Let's start where we left off in the
[Get started with pipeflow](v01-get-started.html) vignette, that is, we have
the following pipeline

```{r show-pipeline}
pip
```

with the following set data

```{r show-data}
pip$get_data() |> head(3)
```


### Insert new step

Let's say we want to insert a new step after the `data_prep` step
that standardizes the y-variable.

```{r insert-step}
pip$insert_after(
    afterStep = "data_prep",
    step = "standardize",
    function(
        data = ~`data_prep`,
        yVar = "Ozone"
    ) {
        data[, yVar] <- scale(data[, yVar])
        data
    }
)
```


```{r}
pip
```

```{r, eval = getOption("pipeflow.visNetwork", default = FALSE)}
library(visNetwork)
do.call(visNetwork, args = pip$get_graph()) |>
    visHierarchicalLayout(direction = "LR", sortMethod = "directed")
```

```{r, echo = FALSE, eval = getOption("pipeflow.visNetwork", default = FALSE)}
library(visNetwork)
do.call(visNetwork, args = c(pip$get_graph(), list(height = 300))) |>
    visHierarchicalLayout(direction = "LR", sortMethod = "directed")
```

As we can see, the `standardize` step is now part of the pipeline, but
so far it is not used by any other step.

### Replace existing steps

Let's revisit the function definition of the `model_fit` step

```{r}
pip$get_step("model_fit")[["fun"]]
```

To use the standardized data, we need to change the data dependency
such that it refers to the `standardize` step. Also instead of
a fixed y-variable in the model, we want to pass it as a paramter.
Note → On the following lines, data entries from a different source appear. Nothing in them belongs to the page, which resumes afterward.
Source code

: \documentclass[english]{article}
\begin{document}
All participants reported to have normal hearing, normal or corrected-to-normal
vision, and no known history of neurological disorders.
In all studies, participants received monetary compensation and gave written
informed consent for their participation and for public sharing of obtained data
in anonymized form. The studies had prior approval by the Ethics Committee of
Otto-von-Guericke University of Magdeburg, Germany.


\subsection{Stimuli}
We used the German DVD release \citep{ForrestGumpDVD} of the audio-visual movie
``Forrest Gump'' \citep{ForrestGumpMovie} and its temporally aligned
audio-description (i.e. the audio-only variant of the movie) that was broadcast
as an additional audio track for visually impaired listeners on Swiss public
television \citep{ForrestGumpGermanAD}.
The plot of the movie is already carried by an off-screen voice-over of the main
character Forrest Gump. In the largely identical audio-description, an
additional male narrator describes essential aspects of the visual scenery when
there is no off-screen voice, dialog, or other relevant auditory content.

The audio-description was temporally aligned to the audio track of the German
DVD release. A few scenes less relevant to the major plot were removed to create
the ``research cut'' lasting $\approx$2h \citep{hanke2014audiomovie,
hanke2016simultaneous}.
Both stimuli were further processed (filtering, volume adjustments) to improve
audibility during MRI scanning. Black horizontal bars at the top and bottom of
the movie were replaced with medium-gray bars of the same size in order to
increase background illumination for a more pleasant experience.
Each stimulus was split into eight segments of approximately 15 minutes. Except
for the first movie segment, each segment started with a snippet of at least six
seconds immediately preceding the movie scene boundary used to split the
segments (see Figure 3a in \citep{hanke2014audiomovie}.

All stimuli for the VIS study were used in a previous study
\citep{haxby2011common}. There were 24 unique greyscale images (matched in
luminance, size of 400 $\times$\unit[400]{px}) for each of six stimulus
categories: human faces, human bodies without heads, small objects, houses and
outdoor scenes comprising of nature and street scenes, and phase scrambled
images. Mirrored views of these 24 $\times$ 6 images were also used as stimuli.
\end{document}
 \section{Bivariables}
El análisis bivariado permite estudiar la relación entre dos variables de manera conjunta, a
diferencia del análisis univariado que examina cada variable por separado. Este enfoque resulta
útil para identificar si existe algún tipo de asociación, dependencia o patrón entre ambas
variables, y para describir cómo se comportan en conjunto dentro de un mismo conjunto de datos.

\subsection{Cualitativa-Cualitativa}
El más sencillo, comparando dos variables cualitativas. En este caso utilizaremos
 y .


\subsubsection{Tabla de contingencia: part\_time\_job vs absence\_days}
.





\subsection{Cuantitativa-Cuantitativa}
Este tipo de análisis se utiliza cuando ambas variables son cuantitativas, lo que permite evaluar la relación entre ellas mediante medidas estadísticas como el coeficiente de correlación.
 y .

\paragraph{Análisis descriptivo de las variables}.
```{r replace-model-fit-step}
pip$replace_step(
    "model_fit",
    function(
        data = ~standardize,        # <- changed data reference
        xVar = "Temp.Celsius",
        yVar = "Ozone"              # <- new y-variable
    ) {
        lm(paste(yVar, "~", xVar), data = data)
    }
)
```


The `model_plot` step needs to be updated in a similar way.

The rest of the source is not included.